▶ Exercise materials:
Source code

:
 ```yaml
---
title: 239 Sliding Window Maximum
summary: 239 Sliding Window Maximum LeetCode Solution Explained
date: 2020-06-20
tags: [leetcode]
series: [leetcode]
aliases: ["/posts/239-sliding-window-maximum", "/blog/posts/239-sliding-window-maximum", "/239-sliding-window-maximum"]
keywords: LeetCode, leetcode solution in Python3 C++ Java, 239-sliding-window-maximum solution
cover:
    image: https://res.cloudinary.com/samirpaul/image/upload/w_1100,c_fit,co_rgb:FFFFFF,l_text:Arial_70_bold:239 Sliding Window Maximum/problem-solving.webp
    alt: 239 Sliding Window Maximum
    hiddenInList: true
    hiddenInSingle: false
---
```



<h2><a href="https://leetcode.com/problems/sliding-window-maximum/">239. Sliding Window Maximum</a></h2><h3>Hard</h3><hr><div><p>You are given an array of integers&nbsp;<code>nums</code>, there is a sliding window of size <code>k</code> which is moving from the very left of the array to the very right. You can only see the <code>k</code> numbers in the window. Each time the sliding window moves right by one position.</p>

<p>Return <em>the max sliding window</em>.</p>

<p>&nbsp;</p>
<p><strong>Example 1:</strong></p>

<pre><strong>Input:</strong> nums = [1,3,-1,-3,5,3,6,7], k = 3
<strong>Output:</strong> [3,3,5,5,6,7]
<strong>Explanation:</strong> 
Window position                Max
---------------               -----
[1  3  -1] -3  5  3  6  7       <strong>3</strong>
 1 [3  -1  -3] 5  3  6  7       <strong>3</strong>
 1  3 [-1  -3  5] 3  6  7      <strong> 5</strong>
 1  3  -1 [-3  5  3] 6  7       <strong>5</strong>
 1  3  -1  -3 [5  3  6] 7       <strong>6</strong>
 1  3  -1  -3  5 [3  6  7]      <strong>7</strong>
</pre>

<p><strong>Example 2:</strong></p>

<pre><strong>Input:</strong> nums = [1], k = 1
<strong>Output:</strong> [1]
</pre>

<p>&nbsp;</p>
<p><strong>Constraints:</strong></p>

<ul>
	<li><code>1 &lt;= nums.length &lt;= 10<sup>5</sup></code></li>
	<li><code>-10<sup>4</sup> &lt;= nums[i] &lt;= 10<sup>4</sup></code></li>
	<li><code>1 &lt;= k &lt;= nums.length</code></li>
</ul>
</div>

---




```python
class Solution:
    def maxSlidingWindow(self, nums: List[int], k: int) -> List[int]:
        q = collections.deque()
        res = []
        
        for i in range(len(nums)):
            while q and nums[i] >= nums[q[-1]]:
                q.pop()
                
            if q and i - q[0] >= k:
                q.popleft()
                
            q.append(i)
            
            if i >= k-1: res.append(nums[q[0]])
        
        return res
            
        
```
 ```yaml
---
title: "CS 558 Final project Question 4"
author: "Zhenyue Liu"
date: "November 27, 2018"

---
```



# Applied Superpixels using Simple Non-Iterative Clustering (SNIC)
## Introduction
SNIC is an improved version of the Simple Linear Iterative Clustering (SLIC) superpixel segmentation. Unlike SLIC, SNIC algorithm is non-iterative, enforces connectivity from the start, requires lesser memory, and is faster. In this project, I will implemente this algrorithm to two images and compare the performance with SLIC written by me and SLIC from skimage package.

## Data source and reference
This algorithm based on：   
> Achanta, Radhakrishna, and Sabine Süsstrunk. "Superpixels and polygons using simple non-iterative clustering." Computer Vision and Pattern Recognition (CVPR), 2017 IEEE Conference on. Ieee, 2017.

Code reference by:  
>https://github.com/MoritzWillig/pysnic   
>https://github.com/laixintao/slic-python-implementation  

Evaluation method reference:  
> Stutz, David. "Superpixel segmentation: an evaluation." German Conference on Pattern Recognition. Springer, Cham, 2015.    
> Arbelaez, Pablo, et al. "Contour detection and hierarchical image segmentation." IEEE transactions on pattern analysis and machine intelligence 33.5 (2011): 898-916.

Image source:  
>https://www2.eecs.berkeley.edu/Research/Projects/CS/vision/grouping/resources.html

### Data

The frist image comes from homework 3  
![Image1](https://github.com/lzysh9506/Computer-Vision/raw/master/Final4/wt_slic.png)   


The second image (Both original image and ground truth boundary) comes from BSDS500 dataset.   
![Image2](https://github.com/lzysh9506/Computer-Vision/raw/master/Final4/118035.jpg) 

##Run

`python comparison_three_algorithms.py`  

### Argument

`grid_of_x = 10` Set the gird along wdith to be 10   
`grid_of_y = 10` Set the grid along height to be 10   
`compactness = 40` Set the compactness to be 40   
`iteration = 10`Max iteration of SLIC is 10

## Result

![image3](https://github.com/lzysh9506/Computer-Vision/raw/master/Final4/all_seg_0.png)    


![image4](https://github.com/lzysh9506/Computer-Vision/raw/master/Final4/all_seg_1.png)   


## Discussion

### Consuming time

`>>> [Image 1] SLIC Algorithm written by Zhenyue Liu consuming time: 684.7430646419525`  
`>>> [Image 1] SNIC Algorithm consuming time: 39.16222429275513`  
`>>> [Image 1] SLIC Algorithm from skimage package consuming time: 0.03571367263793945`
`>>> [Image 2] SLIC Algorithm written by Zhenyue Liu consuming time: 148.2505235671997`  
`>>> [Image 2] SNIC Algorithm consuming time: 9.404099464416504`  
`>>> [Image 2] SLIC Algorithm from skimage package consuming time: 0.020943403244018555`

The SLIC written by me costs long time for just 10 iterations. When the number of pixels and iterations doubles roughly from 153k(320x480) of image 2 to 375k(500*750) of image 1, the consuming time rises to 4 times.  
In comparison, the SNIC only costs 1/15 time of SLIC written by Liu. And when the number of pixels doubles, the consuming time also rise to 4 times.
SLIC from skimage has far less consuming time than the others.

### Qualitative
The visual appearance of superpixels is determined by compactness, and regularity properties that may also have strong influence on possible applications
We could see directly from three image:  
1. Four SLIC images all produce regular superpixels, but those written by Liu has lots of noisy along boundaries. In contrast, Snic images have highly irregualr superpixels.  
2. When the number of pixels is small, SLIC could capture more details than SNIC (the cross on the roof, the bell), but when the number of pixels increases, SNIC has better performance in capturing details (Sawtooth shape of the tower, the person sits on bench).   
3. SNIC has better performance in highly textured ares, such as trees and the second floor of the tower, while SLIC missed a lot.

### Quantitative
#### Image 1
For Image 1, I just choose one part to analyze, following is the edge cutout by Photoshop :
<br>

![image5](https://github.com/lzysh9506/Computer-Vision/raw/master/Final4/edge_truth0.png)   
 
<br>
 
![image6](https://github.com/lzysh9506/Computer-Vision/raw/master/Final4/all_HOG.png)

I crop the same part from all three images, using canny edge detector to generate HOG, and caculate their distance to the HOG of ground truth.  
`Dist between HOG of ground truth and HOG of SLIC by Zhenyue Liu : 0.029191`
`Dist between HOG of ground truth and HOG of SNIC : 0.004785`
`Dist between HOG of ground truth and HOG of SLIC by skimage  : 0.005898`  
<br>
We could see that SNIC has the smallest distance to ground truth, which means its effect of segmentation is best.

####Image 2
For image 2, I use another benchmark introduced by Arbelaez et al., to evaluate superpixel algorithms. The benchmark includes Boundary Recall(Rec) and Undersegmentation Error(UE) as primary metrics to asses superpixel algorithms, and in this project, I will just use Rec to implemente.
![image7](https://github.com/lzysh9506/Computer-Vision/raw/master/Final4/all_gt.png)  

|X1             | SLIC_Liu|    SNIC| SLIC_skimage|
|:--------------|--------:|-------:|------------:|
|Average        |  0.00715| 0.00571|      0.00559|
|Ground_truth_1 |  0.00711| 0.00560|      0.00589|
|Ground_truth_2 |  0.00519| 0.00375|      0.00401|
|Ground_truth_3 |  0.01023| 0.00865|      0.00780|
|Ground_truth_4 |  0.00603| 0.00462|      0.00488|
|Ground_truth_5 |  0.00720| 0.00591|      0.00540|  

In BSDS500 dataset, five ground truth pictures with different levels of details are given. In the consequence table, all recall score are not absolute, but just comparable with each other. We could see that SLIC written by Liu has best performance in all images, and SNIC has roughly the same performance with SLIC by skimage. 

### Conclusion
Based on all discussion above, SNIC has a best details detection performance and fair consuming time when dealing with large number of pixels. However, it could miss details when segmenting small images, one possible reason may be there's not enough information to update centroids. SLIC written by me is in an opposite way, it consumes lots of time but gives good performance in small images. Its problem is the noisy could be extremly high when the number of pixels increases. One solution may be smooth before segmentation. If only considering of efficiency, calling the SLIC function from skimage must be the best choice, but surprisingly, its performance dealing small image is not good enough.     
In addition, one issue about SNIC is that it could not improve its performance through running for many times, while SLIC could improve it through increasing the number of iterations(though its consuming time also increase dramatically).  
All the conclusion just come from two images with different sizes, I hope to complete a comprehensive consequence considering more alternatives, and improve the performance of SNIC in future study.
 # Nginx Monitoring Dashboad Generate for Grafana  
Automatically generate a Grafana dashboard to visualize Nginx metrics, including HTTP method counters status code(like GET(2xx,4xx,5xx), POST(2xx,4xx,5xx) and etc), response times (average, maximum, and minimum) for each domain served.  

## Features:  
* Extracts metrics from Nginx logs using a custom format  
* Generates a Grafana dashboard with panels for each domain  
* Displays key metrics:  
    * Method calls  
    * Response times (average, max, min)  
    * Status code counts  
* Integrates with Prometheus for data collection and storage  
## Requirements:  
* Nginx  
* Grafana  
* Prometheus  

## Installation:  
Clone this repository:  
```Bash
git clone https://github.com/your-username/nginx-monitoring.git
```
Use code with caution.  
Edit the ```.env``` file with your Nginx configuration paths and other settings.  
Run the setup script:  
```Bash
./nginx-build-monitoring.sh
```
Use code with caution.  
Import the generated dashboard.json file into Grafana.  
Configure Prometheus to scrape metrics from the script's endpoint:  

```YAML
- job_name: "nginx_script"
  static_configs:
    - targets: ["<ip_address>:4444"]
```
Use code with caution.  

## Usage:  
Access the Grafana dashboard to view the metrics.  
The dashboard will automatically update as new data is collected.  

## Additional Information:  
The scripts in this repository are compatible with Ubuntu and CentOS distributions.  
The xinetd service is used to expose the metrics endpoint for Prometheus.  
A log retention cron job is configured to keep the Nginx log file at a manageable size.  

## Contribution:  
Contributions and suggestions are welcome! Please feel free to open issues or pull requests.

▶ Exercise objective:
Go to the line in the listing above that has "The xinetd service" in it. Set down that line and each one after it, exactly.

▶ Response:
The xinetd service is used to expose the metrics endpoint for Prometheus.  
A log retention cron job is configured to keep the Nginx log file at a manageable size.  

## Contribution:  
Contributions and suggestions are welcome! Please feel free to open issues or pull requests.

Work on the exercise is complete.